# Please rate your PAX accordingly



## chicagoguyPHX (Jul 31, 2015)

Please!!! 
We have too many drivers in the valley and we need to burn off as many these new/idiot drivers that we can.
We should let the newbies waste their time, gas and effort chasing after "properly low rated PAX" so they get tired of UBER and quit.

Here's how I usually rate my PHX PAX

Ride was less than $5 and no tip - One Star
Ride was less than $10 and no tip - Two Stars

Smelly, drunk, vomit, angry, *****y, demanding, complaining, etc... Automatic One Star

Ride was $35 and $10 tip - 5 Stars

Thanks all!

"Rider ratings should be an indicator as to how much a PAX wastes a driver's time and money. If a rider is totally cool, but does nothing but short trips, their rating should fall around three stars. It sounds terrible compared to driver ratings, but isn't going to get their account revoked. People who only take long rides would have a rider rating closer to five stars. Drivers who are actually paying attention could quick cancel lower rated drivers. Even low rated riders will always be able to get picked up since there are always tons of new drivers who don't know better." - (Mike) UberComic http://www.Twitter.com/UberComic


----------



## Chargr (Sep 7, 2015)

You guys are harsh lol. I usually give everyone 5 stars unless they are a-holes. No tipping results in 4 stars some times.


----------



## chicagoguyPHX (Jul 31, 2015)

Chargr said:


> You guys are harsh lol. I usually give everyone 5 stars unless they are a-holes. No tipping results in 4 stars some times.


Well then, how many stars do you give a PAX who tips you $25 on a $5 ride?


----------



## UberBlackPr1nce (Dec 28, 2014)

chicagoguyPHX said:


> Please!!!
> We have too many drivers in the valley and we need to burn off as many these new/idiot drivers that we can.
> We should let the newbies waste their time, gas and effort chasing after "properly low rated PAX" so they get tired of UBER and quit.
> 
> ...


Why did you sign up to be a driver? You clearly don't like to drive...


----------



## Penwize (Aug 29, 2015)

I am not sure how to rate my pax. I started being very generous but learned pax are lying, saying everything was great then find out my rating has dropped dangerously low. I have decided if drunk they are going to lose at one star. New rule, no shouting or being obnoxiously load. I have also decIded to break down and get the damn water and candy, and some of that powdered aspirin.

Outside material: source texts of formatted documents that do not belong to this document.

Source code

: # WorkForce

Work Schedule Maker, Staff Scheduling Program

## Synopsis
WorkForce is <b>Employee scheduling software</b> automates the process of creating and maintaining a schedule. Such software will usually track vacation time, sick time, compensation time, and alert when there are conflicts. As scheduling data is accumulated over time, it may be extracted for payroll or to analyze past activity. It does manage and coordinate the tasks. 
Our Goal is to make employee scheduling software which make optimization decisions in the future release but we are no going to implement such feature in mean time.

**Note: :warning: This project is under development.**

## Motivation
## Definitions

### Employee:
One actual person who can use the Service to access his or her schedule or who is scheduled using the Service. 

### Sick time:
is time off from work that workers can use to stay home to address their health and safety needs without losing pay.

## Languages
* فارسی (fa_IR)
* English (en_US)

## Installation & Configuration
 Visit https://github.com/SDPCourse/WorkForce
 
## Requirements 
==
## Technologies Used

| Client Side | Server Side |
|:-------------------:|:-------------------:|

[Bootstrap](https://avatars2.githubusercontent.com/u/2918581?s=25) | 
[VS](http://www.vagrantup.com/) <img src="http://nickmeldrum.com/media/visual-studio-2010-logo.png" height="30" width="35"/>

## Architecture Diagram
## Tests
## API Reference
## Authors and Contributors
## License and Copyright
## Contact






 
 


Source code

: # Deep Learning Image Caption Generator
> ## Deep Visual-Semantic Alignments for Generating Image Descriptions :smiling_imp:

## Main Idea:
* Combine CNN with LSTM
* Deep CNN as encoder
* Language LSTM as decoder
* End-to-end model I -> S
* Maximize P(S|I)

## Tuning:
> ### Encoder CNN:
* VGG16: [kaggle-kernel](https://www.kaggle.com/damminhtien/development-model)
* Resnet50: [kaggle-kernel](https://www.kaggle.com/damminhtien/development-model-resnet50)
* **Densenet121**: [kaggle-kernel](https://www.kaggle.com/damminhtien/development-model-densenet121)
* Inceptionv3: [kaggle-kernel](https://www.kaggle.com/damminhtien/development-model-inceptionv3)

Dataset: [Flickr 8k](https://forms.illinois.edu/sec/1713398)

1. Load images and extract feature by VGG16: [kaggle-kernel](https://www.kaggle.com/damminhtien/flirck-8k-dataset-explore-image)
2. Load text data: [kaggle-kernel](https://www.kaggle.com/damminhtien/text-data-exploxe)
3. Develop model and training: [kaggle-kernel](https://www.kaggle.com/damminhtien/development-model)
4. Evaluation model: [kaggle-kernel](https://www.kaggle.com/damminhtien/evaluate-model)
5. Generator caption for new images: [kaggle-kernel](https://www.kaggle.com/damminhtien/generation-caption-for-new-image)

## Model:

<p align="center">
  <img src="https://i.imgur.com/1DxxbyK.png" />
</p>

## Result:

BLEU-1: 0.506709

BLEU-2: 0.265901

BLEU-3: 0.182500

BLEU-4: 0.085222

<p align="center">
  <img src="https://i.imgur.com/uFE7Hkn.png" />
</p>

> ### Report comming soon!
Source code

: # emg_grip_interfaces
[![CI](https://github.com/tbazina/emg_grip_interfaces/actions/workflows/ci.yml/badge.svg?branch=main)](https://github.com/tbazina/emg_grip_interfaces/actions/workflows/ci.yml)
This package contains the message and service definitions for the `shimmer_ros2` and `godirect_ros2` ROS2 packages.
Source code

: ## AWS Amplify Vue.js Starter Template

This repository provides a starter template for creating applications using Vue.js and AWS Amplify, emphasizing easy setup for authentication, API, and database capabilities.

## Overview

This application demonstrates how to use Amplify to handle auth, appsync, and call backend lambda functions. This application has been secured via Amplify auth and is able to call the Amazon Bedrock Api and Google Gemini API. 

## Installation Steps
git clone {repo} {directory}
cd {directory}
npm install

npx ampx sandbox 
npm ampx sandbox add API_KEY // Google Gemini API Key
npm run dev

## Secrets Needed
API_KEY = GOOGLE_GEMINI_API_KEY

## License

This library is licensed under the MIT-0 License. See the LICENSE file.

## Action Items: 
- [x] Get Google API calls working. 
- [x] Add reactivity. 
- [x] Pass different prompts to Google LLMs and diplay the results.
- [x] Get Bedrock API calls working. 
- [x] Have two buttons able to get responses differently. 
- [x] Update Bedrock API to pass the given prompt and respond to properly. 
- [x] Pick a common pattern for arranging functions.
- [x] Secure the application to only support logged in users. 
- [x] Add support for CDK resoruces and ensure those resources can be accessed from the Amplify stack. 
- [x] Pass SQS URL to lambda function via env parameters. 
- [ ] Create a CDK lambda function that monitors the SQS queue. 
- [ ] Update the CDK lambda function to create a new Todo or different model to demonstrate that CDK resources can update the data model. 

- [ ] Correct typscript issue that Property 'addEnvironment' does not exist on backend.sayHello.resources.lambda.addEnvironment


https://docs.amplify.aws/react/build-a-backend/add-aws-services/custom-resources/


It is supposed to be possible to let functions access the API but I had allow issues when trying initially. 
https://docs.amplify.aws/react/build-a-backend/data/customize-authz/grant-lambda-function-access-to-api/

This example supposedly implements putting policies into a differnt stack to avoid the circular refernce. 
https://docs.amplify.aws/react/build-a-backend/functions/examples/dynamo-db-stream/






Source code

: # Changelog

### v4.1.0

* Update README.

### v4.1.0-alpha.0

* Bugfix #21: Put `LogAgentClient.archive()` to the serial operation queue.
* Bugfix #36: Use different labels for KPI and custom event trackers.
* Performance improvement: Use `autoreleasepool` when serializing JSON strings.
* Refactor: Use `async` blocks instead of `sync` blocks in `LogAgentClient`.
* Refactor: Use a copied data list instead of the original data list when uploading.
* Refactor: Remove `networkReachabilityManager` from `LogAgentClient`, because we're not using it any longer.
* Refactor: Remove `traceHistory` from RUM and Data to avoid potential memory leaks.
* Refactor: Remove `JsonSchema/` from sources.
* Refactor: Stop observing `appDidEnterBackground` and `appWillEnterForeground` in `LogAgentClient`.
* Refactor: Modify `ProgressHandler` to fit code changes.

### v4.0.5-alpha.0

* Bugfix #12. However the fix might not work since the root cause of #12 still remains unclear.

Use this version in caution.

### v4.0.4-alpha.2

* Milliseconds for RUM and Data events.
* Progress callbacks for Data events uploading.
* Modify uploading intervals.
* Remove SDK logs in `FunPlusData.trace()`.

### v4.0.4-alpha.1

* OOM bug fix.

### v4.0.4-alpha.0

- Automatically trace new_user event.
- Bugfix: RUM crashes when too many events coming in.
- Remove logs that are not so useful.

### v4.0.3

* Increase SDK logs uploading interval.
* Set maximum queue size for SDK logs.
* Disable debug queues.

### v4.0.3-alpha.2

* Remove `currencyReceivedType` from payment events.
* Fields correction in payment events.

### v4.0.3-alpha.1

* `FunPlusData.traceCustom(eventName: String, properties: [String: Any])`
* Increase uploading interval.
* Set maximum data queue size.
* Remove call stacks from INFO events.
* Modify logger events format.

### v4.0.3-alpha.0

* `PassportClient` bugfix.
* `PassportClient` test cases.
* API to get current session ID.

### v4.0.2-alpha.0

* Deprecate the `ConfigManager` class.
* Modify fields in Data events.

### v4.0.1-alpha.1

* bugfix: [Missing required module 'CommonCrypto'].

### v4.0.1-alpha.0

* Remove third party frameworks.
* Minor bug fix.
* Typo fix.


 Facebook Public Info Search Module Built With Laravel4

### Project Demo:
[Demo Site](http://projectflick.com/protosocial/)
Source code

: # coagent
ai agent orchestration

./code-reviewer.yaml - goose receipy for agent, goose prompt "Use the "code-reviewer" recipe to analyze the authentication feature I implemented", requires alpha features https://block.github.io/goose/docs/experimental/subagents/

I haven't worn make-up in years but will start again. I stopped because it was too expensive. I am on disability and hoping to get off it one day. 

How do ya'll dress?


----------



## George Jett (Nov 22, 2014)

Giving someone a 1 star will result in you never getting that passenger again... meaning the system will not pair you with that driver/pax


----------



## Chicago-uber (Jun 18, 2014)

George Jett said:


> Giving someone a 1 star will result in you never getting that passenger again... meaning the system will not pair you with that driver/pax


Wrong!!


----------



## MrBear (Mar 14, 2015)

I've rated a smelly customer a 1 star 3 times and I still get pings from him


----------



## Emp9 (Apr 9, 2015)

Chicago-uber said:


> Wrong!!


yeah thats not true. you are right. i was paired with my worst pax again. lucky for me i spotted it was him by face and said oh hell no , you ass and canceled.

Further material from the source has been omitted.